_What you need to do_
Whenever a line in the records below holds the string "click", copy it out.

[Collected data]

=-=-=

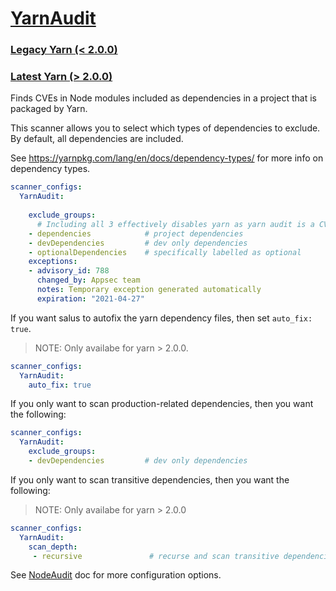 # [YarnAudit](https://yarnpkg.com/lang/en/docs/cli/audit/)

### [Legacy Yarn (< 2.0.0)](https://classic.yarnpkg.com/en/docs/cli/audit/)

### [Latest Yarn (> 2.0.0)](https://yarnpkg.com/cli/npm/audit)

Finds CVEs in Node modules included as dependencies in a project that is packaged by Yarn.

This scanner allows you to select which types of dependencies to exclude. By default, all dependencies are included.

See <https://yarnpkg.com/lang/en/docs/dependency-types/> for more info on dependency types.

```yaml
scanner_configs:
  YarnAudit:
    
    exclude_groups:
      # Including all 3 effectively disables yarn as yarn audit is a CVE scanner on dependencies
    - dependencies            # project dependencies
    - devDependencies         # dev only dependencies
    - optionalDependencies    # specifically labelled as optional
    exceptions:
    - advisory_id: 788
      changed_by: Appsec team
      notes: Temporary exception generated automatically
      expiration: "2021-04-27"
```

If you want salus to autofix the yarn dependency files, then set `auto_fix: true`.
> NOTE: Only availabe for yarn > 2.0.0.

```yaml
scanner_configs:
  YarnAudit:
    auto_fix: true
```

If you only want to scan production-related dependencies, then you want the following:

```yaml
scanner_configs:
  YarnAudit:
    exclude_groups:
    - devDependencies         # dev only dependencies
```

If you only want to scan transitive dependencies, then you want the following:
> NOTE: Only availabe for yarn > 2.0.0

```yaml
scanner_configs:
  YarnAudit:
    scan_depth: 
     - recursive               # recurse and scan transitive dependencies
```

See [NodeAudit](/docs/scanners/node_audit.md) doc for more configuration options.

=-=-=

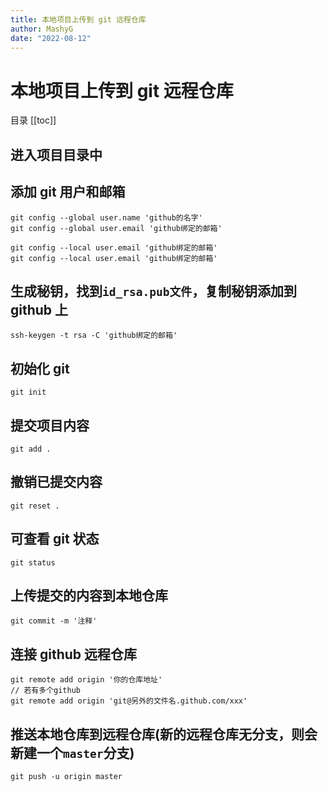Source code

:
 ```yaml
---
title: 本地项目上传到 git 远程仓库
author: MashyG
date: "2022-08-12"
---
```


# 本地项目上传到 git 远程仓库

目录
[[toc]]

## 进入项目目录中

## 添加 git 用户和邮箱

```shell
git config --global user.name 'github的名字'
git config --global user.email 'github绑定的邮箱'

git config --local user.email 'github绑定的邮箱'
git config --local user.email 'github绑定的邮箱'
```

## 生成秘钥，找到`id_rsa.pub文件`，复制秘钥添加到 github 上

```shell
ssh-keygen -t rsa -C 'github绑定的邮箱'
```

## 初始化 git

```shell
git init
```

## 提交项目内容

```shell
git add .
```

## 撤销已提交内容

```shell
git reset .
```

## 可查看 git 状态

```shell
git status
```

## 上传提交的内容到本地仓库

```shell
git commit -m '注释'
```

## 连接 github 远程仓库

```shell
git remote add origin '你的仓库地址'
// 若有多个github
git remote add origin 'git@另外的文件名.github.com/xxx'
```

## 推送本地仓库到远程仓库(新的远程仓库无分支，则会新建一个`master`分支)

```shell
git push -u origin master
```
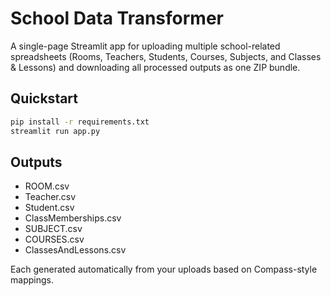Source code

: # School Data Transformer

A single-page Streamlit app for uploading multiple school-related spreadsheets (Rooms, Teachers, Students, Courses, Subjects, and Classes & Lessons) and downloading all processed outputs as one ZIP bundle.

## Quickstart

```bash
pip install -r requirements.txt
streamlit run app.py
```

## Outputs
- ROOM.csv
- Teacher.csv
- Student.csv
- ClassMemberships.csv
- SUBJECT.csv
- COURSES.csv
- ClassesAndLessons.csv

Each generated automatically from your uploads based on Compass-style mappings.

=-=-=

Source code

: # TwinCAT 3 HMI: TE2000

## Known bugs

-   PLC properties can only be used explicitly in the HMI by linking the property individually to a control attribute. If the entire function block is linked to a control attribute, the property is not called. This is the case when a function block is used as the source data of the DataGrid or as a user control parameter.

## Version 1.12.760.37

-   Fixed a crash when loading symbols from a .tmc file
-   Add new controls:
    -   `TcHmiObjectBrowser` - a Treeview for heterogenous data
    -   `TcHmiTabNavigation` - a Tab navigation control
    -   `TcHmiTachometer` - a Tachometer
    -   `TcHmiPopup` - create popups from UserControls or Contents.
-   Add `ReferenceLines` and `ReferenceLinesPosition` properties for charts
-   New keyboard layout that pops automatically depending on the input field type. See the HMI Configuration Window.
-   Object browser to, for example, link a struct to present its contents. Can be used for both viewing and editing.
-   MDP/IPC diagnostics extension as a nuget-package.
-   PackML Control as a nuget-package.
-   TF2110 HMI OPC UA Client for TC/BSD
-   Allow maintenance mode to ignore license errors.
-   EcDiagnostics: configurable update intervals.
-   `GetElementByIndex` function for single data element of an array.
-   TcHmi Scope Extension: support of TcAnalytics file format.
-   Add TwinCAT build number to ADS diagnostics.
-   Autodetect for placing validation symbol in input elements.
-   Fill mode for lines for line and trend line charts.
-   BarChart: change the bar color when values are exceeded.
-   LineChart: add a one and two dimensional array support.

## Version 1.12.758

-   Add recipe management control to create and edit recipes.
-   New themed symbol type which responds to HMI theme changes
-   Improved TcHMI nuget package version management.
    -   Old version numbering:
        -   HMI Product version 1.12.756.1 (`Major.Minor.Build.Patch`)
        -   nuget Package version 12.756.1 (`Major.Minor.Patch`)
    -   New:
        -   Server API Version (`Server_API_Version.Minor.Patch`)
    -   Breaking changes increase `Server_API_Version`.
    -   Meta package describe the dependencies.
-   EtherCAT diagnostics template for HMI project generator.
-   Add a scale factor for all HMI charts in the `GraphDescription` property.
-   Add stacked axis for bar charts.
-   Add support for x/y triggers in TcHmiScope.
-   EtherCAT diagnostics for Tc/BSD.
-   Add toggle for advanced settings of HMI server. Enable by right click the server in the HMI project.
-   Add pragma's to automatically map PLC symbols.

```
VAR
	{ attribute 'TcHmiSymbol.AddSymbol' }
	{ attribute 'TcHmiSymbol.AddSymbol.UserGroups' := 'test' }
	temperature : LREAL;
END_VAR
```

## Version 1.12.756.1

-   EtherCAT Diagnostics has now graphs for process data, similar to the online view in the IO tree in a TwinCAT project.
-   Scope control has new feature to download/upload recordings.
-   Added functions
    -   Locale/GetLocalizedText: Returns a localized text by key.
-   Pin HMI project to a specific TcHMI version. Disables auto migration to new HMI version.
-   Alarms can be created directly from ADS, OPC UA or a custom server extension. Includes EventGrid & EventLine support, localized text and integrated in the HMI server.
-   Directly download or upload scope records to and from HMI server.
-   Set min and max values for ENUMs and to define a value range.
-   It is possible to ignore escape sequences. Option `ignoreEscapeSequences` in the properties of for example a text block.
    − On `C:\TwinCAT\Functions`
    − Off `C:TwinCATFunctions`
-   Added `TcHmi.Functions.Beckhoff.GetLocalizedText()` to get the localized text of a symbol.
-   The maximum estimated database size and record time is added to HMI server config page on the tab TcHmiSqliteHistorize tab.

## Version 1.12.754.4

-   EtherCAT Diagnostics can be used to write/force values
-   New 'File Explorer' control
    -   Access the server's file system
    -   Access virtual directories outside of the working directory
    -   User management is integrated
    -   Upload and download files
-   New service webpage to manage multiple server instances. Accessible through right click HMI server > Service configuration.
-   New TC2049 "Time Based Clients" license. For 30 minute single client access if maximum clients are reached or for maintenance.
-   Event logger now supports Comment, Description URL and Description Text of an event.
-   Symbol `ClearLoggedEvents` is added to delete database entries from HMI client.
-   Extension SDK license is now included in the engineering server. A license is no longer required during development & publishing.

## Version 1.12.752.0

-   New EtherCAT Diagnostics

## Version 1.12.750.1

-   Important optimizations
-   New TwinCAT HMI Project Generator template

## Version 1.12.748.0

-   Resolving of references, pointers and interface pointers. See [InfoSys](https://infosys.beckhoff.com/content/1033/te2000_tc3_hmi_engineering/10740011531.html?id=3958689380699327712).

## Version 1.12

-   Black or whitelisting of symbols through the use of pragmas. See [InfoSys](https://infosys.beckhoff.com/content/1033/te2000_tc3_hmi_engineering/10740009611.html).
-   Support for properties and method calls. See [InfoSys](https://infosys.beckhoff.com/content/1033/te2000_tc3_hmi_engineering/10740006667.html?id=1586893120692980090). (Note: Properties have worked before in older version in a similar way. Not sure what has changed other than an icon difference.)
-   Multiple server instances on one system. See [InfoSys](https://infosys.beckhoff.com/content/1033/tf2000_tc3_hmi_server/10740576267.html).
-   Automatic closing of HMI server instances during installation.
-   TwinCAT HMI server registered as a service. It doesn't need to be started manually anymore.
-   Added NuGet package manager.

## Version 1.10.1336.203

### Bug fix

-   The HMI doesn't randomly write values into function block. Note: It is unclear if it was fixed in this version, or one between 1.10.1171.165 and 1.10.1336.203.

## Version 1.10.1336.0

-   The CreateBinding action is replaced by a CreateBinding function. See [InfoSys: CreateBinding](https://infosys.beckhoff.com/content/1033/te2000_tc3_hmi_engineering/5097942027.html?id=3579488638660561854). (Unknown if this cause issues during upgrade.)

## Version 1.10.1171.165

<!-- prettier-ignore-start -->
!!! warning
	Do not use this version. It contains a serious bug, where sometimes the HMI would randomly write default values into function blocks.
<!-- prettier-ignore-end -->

=-=-=

_Response to this task_
-   Add toggle for advanced settings of HMI server. Enable by right click the server in the HMI project.
-   New service webpage to manage multiple server instances. Accessible through right click HMI server > Service configuration.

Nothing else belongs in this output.